I tried to see the new exhibit. Those rooms weren't as jammed as the lobby, but each object had one to three people listening to the audio tour planted in front of it, and since many of the pieces seemed to be fairly small and elaborately detailed paintings, it was going to be impossible to see anything, and besides the brain-dead thump-thump-thump was loud and unending. So here is what I managed to gather in a quick look: lots of gold, lots of silver, several small jewel-like paintings.
This bas-relief is from the permanent collection: the great Monkey King is bringing his troops to someone's aid (not mine).

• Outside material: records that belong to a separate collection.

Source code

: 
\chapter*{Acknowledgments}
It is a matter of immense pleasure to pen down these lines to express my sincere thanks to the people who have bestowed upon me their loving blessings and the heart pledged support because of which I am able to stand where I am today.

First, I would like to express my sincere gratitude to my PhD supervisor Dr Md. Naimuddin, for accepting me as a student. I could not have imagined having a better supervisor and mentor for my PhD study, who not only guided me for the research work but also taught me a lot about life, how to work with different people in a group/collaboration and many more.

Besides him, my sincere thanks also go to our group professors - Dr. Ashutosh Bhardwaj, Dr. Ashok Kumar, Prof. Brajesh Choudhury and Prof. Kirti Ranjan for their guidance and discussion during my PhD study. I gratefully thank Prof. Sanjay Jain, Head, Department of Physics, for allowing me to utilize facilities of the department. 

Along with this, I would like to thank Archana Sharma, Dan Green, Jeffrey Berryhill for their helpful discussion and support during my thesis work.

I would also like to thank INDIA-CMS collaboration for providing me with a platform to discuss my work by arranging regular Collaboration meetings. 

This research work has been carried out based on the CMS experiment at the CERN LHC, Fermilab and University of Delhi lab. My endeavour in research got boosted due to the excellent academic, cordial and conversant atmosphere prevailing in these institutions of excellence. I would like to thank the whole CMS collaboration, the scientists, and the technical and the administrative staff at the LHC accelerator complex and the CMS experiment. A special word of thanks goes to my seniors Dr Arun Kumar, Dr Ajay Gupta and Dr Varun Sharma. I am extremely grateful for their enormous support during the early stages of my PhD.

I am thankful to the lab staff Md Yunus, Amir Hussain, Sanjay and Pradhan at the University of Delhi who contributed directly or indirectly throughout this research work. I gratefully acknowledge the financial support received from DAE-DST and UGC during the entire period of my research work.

I went to the second floor to look at Japanese art, hoping to escape the noise. Here are cranes flying! thump-thump-thump Here are peonies blooming! Thump-thump-thump I went up to the top floor to look at the regular Indian art collection. Here is Shiva! thump-thump-thump Here is a tiger hunt! THUMP-THUMP-THUMP
I finally couldn’t take it any longer and fled into the night, wondering if I should bother to renew my membership in the Asian Art Museum. Since I work, the Thursday evening hours are the best time for me to visit. It's a great place to go before a Thursday night concert in Civic Center. But they don't have the late hours in November and December, which are prime concert months. And about once a month they take over Thursday evenings with one of these events. And here’s the thing: if I wanted to listen to shit music amplified to a deafening volume, with my path steadily blocked by oblivious assholes nursing their grossly overpriced trendoid drinks while ignoring me and trying to pick each other up, then I would just go to a bar. And there are dozens of such places. As far as I know, there is only one place in the vicinity where you can go to look at Asian art. Why would an organization ignore its unique advantage and try to become a more expensive and inconvenient version of what is easily available in a dozen other places?